LOTT: Oh, I think it weighed on him a lot, and it weighs on me a lot. You know, when I was majority leader - and John was there - I worked closely with Tom Daschle, who was the Democratic leader at the time, to get things done - and worked with Bill Clinton as well as George W. Bush. But it's a lot tougher now. You know, there's a resistance to try to get anything done. I was pleased, though. Last week, they did come together on a bipartisan bill funding Defense, Labor, Education and Health and Human Services, so that was a glimmer of hope. But I understand his frustration.

And most senators feel that way, as well as House members. House members complain that they've passed hundreds of bills - literally - the language in the Senate - because of the slow motion that is being imposed by, you know, the minority and others that don't agree with trying to get things done. But that is the goal of the Congress - to find a way to come together to deal with the important issues of our country. You know, in the '90s, we did get a balanced budget. We passed Safe Drinking Water, portability insurance. So, you know, like, right now, we need an infrastructure bill. We need highways and bridges. We need water and sewer. The Congress should turn to that as soon as they can (unintelligible).

GREENE: And you're talking about things where there seems to be so much agreement, and yet it never gets - can I just ask you Senator - you and Senator McCain both from a pre-Tea Party, pre-Trump Republican Party, an era where it seemed like most Republicans would refrain from directly criticizing the president. Do you see that faction of the party having much of a voice at all anymore?
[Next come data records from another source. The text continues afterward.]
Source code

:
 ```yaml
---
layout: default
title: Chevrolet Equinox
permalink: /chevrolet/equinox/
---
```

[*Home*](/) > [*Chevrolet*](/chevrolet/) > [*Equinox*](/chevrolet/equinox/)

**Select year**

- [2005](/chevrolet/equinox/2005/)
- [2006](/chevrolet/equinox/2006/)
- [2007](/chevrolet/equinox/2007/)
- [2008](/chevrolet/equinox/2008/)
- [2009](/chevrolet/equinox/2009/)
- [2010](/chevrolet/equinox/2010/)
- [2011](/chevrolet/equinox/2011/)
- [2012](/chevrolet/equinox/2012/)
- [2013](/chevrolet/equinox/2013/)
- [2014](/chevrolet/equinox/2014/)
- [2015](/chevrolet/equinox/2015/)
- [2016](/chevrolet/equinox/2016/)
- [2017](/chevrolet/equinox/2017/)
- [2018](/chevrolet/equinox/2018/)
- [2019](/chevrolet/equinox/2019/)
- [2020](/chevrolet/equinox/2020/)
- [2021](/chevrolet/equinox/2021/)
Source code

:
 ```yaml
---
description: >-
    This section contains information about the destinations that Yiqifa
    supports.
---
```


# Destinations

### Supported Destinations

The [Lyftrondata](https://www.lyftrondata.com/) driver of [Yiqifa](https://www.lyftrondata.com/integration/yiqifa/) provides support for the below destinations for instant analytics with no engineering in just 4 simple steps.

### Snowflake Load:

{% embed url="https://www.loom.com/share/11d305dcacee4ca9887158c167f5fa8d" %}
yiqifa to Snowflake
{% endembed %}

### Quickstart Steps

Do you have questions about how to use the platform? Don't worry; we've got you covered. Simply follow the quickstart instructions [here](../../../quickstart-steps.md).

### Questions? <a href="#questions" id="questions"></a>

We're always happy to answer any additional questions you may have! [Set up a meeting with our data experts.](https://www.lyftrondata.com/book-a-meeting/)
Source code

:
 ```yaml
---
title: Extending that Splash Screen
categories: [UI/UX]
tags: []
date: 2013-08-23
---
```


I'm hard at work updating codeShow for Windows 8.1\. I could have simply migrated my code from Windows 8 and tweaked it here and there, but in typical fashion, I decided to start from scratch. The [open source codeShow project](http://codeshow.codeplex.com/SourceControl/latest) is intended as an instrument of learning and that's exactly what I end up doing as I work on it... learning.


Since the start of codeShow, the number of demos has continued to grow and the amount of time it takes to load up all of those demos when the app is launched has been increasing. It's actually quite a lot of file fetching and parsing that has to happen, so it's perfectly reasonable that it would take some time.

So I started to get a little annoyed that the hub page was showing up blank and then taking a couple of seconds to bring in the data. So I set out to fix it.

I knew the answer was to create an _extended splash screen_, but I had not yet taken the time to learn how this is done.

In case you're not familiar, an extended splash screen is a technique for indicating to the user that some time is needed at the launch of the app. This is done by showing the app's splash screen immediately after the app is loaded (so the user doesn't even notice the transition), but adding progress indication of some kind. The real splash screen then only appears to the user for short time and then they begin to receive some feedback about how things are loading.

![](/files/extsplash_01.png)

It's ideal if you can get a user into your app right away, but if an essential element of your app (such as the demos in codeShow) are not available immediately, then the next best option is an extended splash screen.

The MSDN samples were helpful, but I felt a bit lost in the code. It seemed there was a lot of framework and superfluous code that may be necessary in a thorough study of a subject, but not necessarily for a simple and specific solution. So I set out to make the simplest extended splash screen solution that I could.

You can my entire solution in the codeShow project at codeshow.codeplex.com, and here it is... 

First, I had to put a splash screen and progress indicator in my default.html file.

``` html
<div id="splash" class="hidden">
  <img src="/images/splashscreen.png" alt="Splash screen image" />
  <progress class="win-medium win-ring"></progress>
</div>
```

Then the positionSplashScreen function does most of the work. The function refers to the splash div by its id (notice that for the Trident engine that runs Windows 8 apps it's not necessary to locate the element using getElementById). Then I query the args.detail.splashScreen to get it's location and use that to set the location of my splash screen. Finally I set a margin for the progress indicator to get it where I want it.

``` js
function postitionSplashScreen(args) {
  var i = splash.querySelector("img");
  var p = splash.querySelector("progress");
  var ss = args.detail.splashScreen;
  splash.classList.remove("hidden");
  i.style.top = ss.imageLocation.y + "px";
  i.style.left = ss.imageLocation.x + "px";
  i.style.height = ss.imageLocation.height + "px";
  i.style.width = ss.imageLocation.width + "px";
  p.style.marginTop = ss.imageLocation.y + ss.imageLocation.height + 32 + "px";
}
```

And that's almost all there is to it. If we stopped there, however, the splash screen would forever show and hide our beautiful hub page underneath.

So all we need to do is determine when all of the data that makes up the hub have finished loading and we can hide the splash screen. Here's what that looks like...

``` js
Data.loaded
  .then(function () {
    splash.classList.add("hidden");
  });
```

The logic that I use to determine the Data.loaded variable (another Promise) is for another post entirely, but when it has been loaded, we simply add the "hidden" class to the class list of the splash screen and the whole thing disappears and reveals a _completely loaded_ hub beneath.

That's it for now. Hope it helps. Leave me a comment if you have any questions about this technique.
LOTT: No. It seems to have been lost on us, you know? I mean, we - you're dealing with human beings. I remember one time I think I called President Clinton a brat on "Meet The Press." I called him Monday morning and said, hey man, I'm sorry. I overspoke. You know, I hope you'll forgive me on that. He ah, said, forget it. Do those kinds of conversations happen anymore? The willingness to just use terrible language - that's - you know, I gave a speech to the Metro Jackson Area Chamber of Commerce recently, and I said, you know, the good, the bad, the ugly - the good is they did get a tax bill; the bad is, you know, they're arguing over things, and the ugly is the language has just gotten so coarse; it very - makes me very uncomfortable.

GREENE: Former senator - former Senate Majority Leader Trent Lott speaking to us about the Senate and also his relationship with the late John McCain, who died over the weekend. Senator, thank you very much for the time.